Prepare for simple user profile analysis - DataWorks - Alibaba Cloud Documentation Center

To ensure that you can complete this experiment, we recommend that you familiarize yourself with the business background of the experiment and complete the preparations.

Precautions

Basic user information and website access logs of users that are required for tests in this experiment are provided.
The data in this experiment can be used only for experimental operations in DataWorks, and all the data is manual mock data.

Business background

To develop effective business management strategies, you must obtain basic profile data of website users based on their activities on websites. The basic profile data includes the geographical and social attributes of the website users. You can analyze profile data based on time and location and perform refined operations on website traffic by using basic user profile data.

Step 1: Familiarize yourself with existing business data

Before you perform the operations in this experiment, make sure that you are familiar with existing business data, the format of data in the project, and the basic user profile data schema that is required for business background analysis.

Object Storage Service (OSS) object user_log.txt that stores raw log data

The following code block shows the raw log data that is stored in the OSS object user_log.txt:

$remote_addr - $remote_user [$time_local] "$request" $status $body_bytes_sent"$http_referer" "$http_user_agent" [unknown_content];

The following table describes the valid information that is obtained from the raw log data.

Field	Description
$remote_addr	The IP address of the client that sends the request.
$remote_user	The username that is used to log on to the client.
$time_local	The local time of the server.
$request	The HTTP request. An HTTP request consists of the request type, request URL, and HTTP version number.
$status	The status code that is returned by the server.
$body_bytes_sent	The number of bytes returned to the client. The number of bytes of the header is not included in the field value.
$http_referer	The source URL of the request.
$http_user_agent	The information about the client that sends the request, such as the browser used.

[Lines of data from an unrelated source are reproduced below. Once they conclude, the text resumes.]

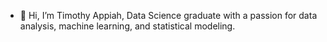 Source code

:- 👋 Hi, I’m Timothy Appiah, Data Science graduate with a passion for data analysis, machine learning, and statistical modeling.

<!---
alpha2699/alpha2699 is a ✨ special ✨ repository because its `README.md` (this file) appears on your GitHub profile.
You can click the Preview link to take a look at your changes.
--->
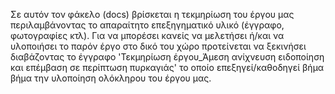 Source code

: 
Σε αυτόν τον φάκελο (docs) βρίσκεται η τεκμηρίωση του έργου μας περιλαμβάνοντας το απαραίτητο επεξηγηματικό υλικό (έγγραφο, φωτογραφίες κτλ).
Για να μπορέσει κανείς να μελετήσει ή/και να υλοποιήσει το παρόν έργο στο δικό του χώρο προτείνεται να ξεκινήσει διαβάζοντας το έγγραφο 'Τεκμηρίωση έργου_Άμεση ανίχνευση ειδοποίηση και επέμβαση σε περίπτωση πυρκαγιάς' το οποίο επεξηγεί/καθοδηγεί βήμα βήμα την υλοποίηση ολόκληρου του έργου μας.
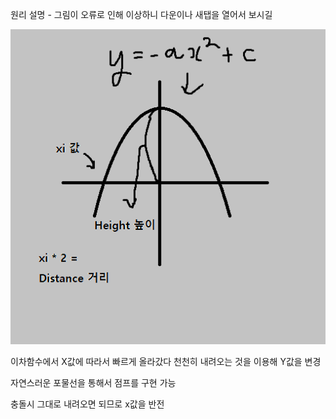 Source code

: 원리 설명 - 그림이 오류로 인해 이상하니 다운이나 새탭을 열어서 보시길 

![System](/JumpLib/JumpLibSystem.png)

이차함수에서 X값에 따라서 빠르게 올라갔다 천천히 내려오는 것을 이용해 Y값을 변경

자연스러운 포물선을 통해서 점프를 구현 가능

충돌시 그대로 내려오면 되므로 x값을 반전
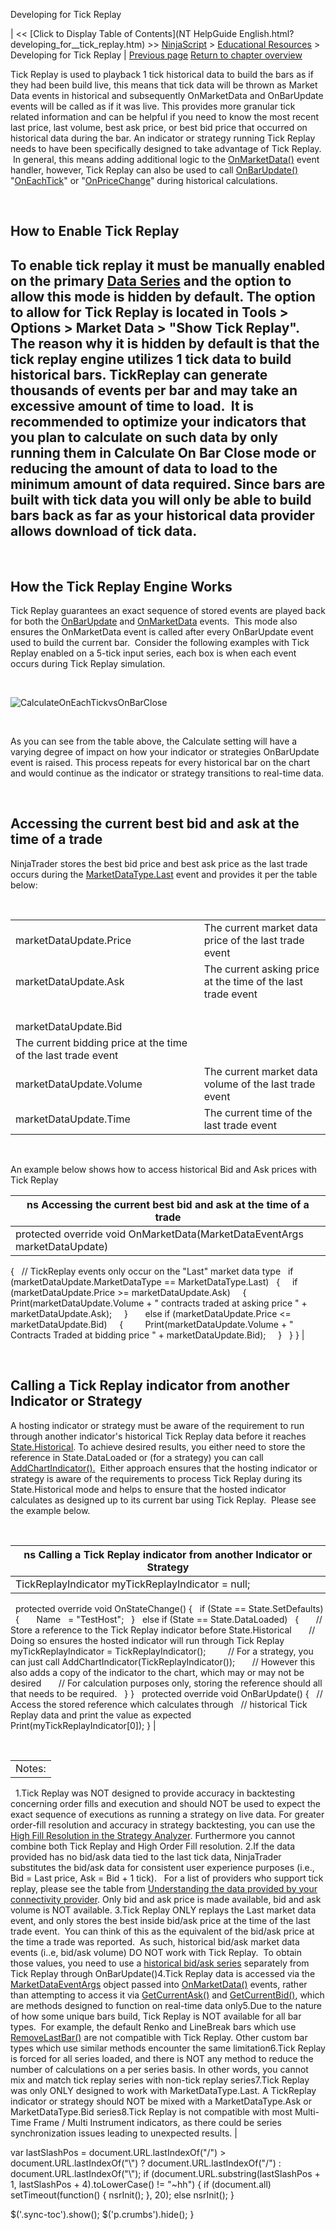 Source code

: ﻿










 


Developing for Tick Replay







| &lt;&lt; [Click to Display Table of Contents](NT HelpGuide English.html?developing_for__tick_replay.htm) &gt;&gt;
 [NinjaScript](ninjascript.htm) &gt; [Educational Resources](educational_resources.htm) &gt;
Developing for Tick Replay | [Previous page](c_method_functions_reference.htm)
[Return to chapter overview](educational_resources.htm)










Tick Replay is used to playback 1 tick historical data to build the bars as if they had been build live, this means that tick data will be thrown as Market Data events in historical and subsequently OnMarketData and OnBarUpdate events will be called as if it was live. This provides more granular tick related information and can be helpful if you need to know the most recent last price, last volume, best ask price, or best bid price that occurred on historical data during the bar. An indicator or strategy running Tick Replay needs to have been specifically designed to take advantage of Tick Replay.  In general, this means adding additional logic to the [OnMarketData()](onmarketdata.htm) event handler, however, Tick Replay can also be used to call [OnBarUpdate()](onbarupdate.htm) "[OnEachTick](calculate.htm)" or "[OnPriceChange](calculate.htm)" during historical calculations. 


 


How to Enable Tick Replay
-------------------------


To enable tick replay it must be manually enabled on the primary [Data Series](working_with_price_data.htm) and the option to allow this mode is hidden by default. The option to allow for Tick Replay is located in Tools &gt; Options &gt; Market Data &gt; "Show Tick Replay". The reason why it is hidden by default is that the tick replay engine utilizes 1 tick data to build historical bars. TickReplay can generate thousands of events per bar and may take an excessive amount of time to load.  It is recommended to optimize your indicators that you plan to calculate on such data by only running them in Calculate On Bar Close mode or reducing the amount of data to load to the minimum amount of data required. Since bars are built with tick data you will only be able to build bars back as far as your historical data provider allows download of tick data.
---------------------------------------------------------------------------------------------------------------------------------------------------------------------------------------------------------------------------------------------------------------------------------------------------------------------------------------------------------------------------------------------------------------------------------------------------------------------------------------------------------------------------------------------------------------------------------------------------------------------------------------------------------------------------------------------------------------------------------------------------------------------------------------------------------------------------------------------------------------------------------


 


How the Tick Replay Engine Works
--------------------------------


Tick Replay guarantees an exact sequence of stored events are played back for both the [OnBarUpdate](onbarupdate.htm) and [OnMarketData](onmarketdata.htm) events.  This mode also ensures the OnMarketData event is called after every OnBarUpdate event used to build the current bar.  Consider the following examples with Tick Replay enabled on a 5-tick input series, each box is when each event occurs during Tick Replay simulation. 


 


![CalculateOnEachTickvsOnBarClose](calculateoneachtickvsonbarclose.png)


 


As you can see from the table above, the Calculate setting will have a varying degree of impact on how your indicator or strategies OnBarUpdate event is raised. This process repeats for every historical bar on the chart and would continue as the indicator or strategy transitions to real-time data.


 


Accessing the current best bid and ask at the time of a trade
-------------------------------------------------------------


NinjaTrader stores the best bid price and best ask price as the last trade occurs during the [MarketDataType.Last](marketdataeventargs.htm) event and provides it per the table below:


 




|  |  |
| --- | --- |
| marketDataUpdate.Price | The current market data price of the last trade event |
| marketDataUpdate.Ask | The current asking price at the time of the last trade event |
|  
marketDataUpdate.Bid |  
The current bidding price at the time of the last trade event |
| marketDataUpdate.Volume | The current market data volume of the last trade event |
| marketDataUpdate.Time | The current time of the last trade event |



 


An example below shows how to access historical Bid and Ask prices with Tick Replay




| ns Accessing the current best bid and ask at the time of a trade |
| --- |
| protected override void OnMarketData(MarketDataEventArgs marketDataUpdate)
{
   // TickReplay events only occur on the "Last" market data type
   if (marketDataUpdate.MarketDataType == MarketDataType.Last)
   {
     if (marketDataUpdate.Price &gt;= marketDataUpdate.Ask)
     {
         Print(marketDataUpdate.Volume + " contracts traded at asking price " + marketDataUpdate.Ask);
     }
 
     else if (marketDataUpdate.Price &lt;= marketDataUpdate.Bid)
     {
         Print(marketDataUpdate.Volume + " Contracts Traded at bidding price " + marketDataUpdate.Bid);
     }
   }
} |



 


Calling a Tick Replay indicator from another Indicator or Strategy
------------------------------------------------------------------


A hosting indicator or strategy must be aware of the requirement to run through another indicator's historical Tick Replay data before it reaches [State.Historical](state.htm). To achieve desired results, you either need to store the reference in State.DataLoaded or (for a strategy) you can call [AddChartIndicator().](addchartindicator.htm)  Either approach ensures that the hosting indicator or strategy is aware of the requirements to process Tick Replay during its State.Historical mode and helps to ensure that the hosted indicator calculates as designed up to its current bar using Tick Replay.  Please see the example below.


 




| ns Calling a Tick Replay indicator from another Indicator or Strategy |
| --- |
| TickReplayIndicator myTickReplayIndicator = null;
 
protected override void OnStateChange()
{
   if (State == State.SetDefaults)
   {
       Name   = "TestHost";
   }
   else if (State == State.DataLoaded)
   {
       // Store a reference to the Tick Replay indicator before State.Historical
       // Doing so ensures the hosted indicator will run through Tick Replay
       myTickReplayIndicator = TickReplayIndicator();
 
       // For a strategy, you can just call AddChartIndicator(TickReplayIndicator());
       // However this also adds a copy of the indicator to the chart, which may or may not be desired
       // For calculation purposes only, storing the reference should all that needs to be required.
   }
}
 
protected override void OnBarUpdate()
{
   // Access the stored reference which calculates through
   // historical Tick Replay data and print the value as expected
   Print(myTickReplayIndicator[0]);
} |



 




|  |
| --- |
| Notes:
 
1.Tick Replay was NOT designed to provide accuracy in backtesting concerning order fills and execution and should NOT be used to expect the exact sequence of executions as running a strategy on live data. For greater order-fill resolution and accuracy in strategy backtesting, you can use the [High Fill Resolution in the Strategy Analyzer](understanding_historical_fill_.htm). Furthermore you cannot combine both Tick Replay and High Order Fill resolution. 2.If the data provided has no bid/ask data tied to the last tick data, NinjaTrader substitutes the bid/ask data for consistent user experience purposes (i.e., Bid = Last price, Ask = Bid + 1 tick).   For a list of providers who support tick replay, please see the table from [Understanding the data provided by your connectivity provider](data_by_provider.htm). Only bid and ask price is made available, bid and ask volume is NOT available. 3.Tick Replay ONLY replays the Last market data event, and only stores the best inside bid/ask price at the time of the last trade event.  You can think of this as the equivalent of the bid/ask price at the time a trade was reported.  As such, historical bid/ask market data events (i..e, bid/ask volume) DO NOT work with Tick Replay.  To obtain those values, you need to use a [historical bid/ask series](using_historical_bid_ask_serie.htm) separately from Tick Replay through OnBarUpdate()4.Tick Replay data is accessed via the [MarketDataEventArgs](marketdataeventargs.htm) object passed into [OnMarketData()](onmarketdata.htm) events, rather than attempting to access it via [GetCurrentAsk()](getcurrentask.htm) and [GetCurrentBid()](getcurrentbid.htm), which are methods designed to function on real-time data only5.Due to the nature of how some unique bars build, Tick Replay is NOT available for all bar types.  For example, the default Renko and LineBreak bars which use [RemoveLastBar()](removelastbar.htm) are not compatible with Tick Replay. Other custom bar types which use similar methods encounter the same limitation6.Tick Replay is forced for all series loaded, and there is NOT any method to reduce the number of calculations on a per series basis. In other words, you cannot mix and match tick replay series with non-tick replay series7.Tick Replay was only ONLY designed to work with MarketDataType.Last. A TickReplay indicator or strategy should NOT be mixed with a MarketDataType.Ask or MarketDataType.Bid series8.Tick Replay is not compatible with most Multi-Time Frame / Multi Instrument indicators, as there could be series synchronization issues leading to unexpected results. |






 
 var lastSlashPos = document.URL.lastIndexOf("/") &gt; document.URL.lastIndexOf("\\") ? document.URL.lastIndexOf("/") : document.URL.lastIndexOf("\\");
 if (document.URL.substring(lastSlashPos + 1, lastSlashPos + 4).toLowerCase() != "~hh") {
 if (document.all) setTimeout(function() {
 nsrInit();
 }, 20);
 else nsrInit();
 }
 
 
 $('.sync-toc').show();
 $('p.crumbs').hide();
 }
 
 
 



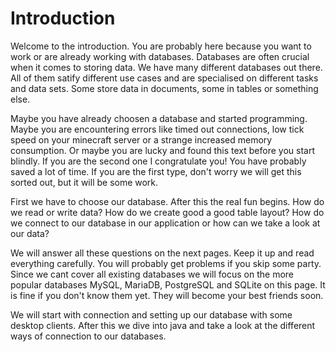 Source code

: # Introduction

Welcome to the introduction. You are probably here because you want to work or are already working with databases.
Databases are often crucial when it comes to storing data. We have many different databases out there. All of them
satify different use cases and are specialised on different tasks and data sets. Some store data in documents, some in
tables or something else.

Maybe you have already choosen a database and started programming. Maybe you are encountering errors like timed out
connections, low tick speed on your minecraft server or a strange increased memory consumption. Or maybe you are lucky
and found this text before you start blindly. If you are the second one I congratulate you!
You have probably saved a lot of time. If you are the first type, don't worry we will get this sorted out, but it will
be some work.

First we have to choose our database. After this the real fun begins. How do we read or write data? How do we create
good a good table layout? How do we connect to our database in our application or how can we take a look at our data?

We will answer all these questions on the next pages. Keep it up and read everything carefully. You will probably get
problems if you skip some party. Since we cant cover all existing databases we will focus on the more popular databases
MySQL, MariaDB, PostgreSQL and SQLite on this page. It is fine if you don't know them yet. They will become your 
best friends soon.

We will start with connection and setting up our database with some desktop clients. After this we dive into java 
and take a look at the different ways of connection to our databases.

MySQL table ods_user_info_d that stores user information

Field	Description
uid	The username.
gender	The gender.
age_range	The age range.
zodiac	The zodiac sign.

Step 2: Analyze and generate the desired basic user profile data schema

Confirm the final data table schema that is displayed in the following table based on the valid data that you obtain after you analyze raw data and based on your business requirements.

Field	Description
uid	The username.
region	The region.
device	The terminal type.
pv	The number of page views.
gender	The gender.
age_range	The age range.
Zodiac	The zodiac sign.

Step 3: Design a data flow and a workflow

Specify table names based on naming conventions:
You can specify table names by referring to naming conventions. In this experiment, the following tables are required.
- Basic user information table: ods_user_info_d
- Raw data table that stores website access logs: ods_raw_log_d
- Fact table that stores website access logs: dwd_log_info_di
- Wide table that stores website access information about users: dws_user_info_all_di
- User profile data table: ads_user_info_1d
Design a data flow based on specifications:
In this experiment, batch synchronization nodes in Data Integration are used to synchronize basic user information and website access logs of users to MaxCompute tables, and ODPS SQL nodes are used to process the synchronized data layer by layer into the final desired user profile data by using the MaxCompute compute engine. The preceding figure shows the logic.
Specify node names based on naming conventions:
To better identify a node and the output table of the node, the node is named the same as the output table of the node in this experiment by default. We recommend that you comply with the same specifications in actual data development.
Design a workflow based on specifications:
- Design a workflow based on a data flow: The relationships between ancestor and descendant nodes in DataWorks follow the one-to-one mapping principle for node and table names. For more information about node naming conventions, see Configure same-cycle scheduling dependencies.
- Enable the workflow management design: The batch synchronization node ods_raw_log_d for OSS and the batch synchronization node ods_user_info_d for MySQL are used to write raw business data to a data warehouse. No data lineage exists at the data warehouse side and the two nodes do not have a unified root node. In this case, you must add a zero load node named workshop_start to manage the user profile analysis workflow to which the nodes belong.
  In this experiment, the scheduling time of the zero load node workshop_start is set to 00:15 every day. This way, the user profile analysis workflow is triggered to run at 00:15 every day.

Note

A node can start to run only after its ancestor nodes finish running, and DataWorks does not actually run a zero load node but directly prompts that the node is successfully run. You can configure the zero load node workshop_start as the ancestor node of the batch synchronization nodes ods_raw_log_d and ods_user_info_d. This way, the zero load node can be used to manage the user profile analysis workflow.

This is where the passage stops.